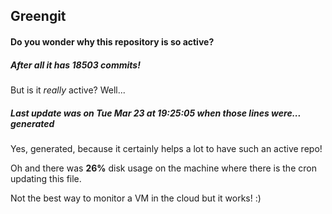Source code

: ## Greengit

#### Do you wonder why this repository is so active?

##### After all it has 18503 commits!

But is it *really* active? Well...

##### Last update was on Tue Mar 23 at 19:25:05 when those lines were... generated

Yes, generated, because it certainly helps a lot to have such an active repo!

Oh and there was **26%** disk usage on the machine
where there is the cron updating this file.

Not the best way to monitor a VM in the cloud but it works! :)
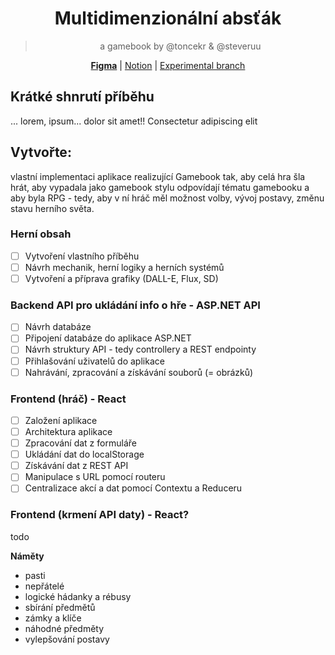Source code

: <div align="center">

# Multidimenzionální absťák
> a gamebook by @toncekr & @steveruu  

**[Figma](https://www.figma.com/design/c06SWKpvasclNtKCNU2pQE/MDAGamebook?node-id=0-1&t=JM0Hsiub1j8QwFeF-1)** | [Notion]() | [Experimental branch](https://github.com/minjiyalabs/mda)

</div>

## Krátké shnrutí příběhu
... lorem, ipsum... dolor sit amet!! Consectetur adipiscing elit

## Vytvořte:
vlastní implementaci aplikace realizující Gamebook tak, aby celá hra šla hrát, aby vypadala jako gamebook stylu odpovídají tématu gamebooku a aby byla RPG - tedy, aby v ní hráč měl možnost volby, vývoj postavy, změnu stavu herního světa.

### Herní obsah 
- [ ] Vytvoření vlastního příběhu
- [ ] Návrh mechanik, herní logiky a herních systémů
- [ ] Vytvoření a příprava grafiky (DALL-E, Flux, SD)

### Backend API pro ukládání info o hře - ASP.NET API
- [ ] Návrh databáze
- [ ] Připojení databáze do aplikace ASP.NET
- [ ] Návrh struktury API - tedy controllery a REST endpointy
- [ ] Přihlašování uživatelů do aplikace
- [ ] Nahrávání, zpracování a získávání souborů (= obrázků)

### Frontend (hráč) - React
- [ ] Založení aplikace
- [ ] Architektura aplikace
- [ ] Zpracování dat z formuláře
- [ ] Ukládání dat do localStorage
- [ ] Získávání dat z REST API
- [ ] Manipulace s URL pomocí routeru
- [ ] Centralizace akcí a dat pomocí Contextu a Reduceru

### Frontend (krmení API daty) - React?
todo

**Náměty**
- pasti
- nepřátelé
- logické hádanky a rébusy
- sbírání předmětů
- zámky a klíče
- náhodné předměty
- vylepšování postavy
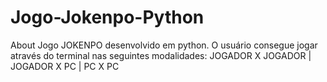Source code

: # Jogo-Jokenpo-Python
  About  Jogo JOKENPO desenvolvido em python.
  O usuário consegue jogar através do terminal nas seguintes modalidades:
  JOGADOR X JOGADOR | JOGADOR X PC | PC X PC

Exercise instructions >>
Quote the listing above in full, except for the pictures.

Response for this exercise >>
Source code

: ## Greengit

#### Do you wonder why this repository is so active?

##### After all it has 18503 commits!

But is it *really* active? Well...

##### Last update was on Tue Mar 23 at 19:25:05 when those lines were... generated

Yes, generated, because it certainly helps a lot to have such an active repo!

Oh and there was **26%** disk usage on the machine
where there is the cron updating this file.

Not the best way to monitor a VM in the cloud but it works! :)
Source code

: <div align="center">

# Multidimenzionální absťák
> a gamebook by @toncekr & @steveruu  

**[Figma](https://www.figma.com/design/c06SWKpvasclNtKCNU2pQE/MDAGamebook?node-id=0-1&t=JM0Hsiub1j8QwFeF-1)** | [Notion]() | [Experimental branch](https://github.com/minjiyalabs/mda)

</div>

## Krátké shnrutí příběhu
... lorem, ipsum... dolor sit amet!! Consectetur adipiscing elit

## Vytvořte:
vlastní implementaci aplikace realizující Gamebook tak, aby celá hra šla hrát, aby vypadala jako gamebook stylu odpovídají tématu gamebooku a aby byla RPG - tedy, aby v ní hráč měl možnost volby, vývoj postavy, změnu stavu herního světa.

### Herní obsah 
- [ ] Vytvoření vlastního příběhu
- [ ] Návrh mechanik, herní logiky a herních systémů
- [ ] Vytvoření a příprava grafiky (DALL-E, Flux, SD)

### Backend API pro ukládání info o hře - ASP.NET API
- [ ] Návrh databáze
- [ ] Připojení databáze do aplikace ASP.NET
- [ ] Návrh struktury API - tedy controllery a REST endpointy
- [ ] Přihlašování uživatelů do aplikace
- [ ] Nahrávání, zpracování a získávání souborů (= obrázků)

### Frontend (hráč) - React
- [ ] Založení aplikace
- [ ] Architektura aplikace
- [ ] Zpracování dat z formuláře
- [ ] Ukládání dat do localStorage
- [ ] Získávání dat z REST API
- [ ] Manipulace s URL pomocí routeru
- [ ] Centralizace akcí a dat pomocí Contextu a Reduceru

### Frontend (krmení API daty) - React?
todo

**Náměty**
- pasti
- nepřátelé
- logické hádanky a rébusy
- sbírání předmětů
- zámky a klíče
- náhodné předměty
- vylepšování postavy
Source code

: # Jogo-Jokenpo-Python
  About  Jogo JOKENPO desenvolvido em python.
  O usuário consegue jogar através do terminal nas seguintes modalidades:
  JOGADOR X JOGADOR | JOGADOR X PC | PC X PC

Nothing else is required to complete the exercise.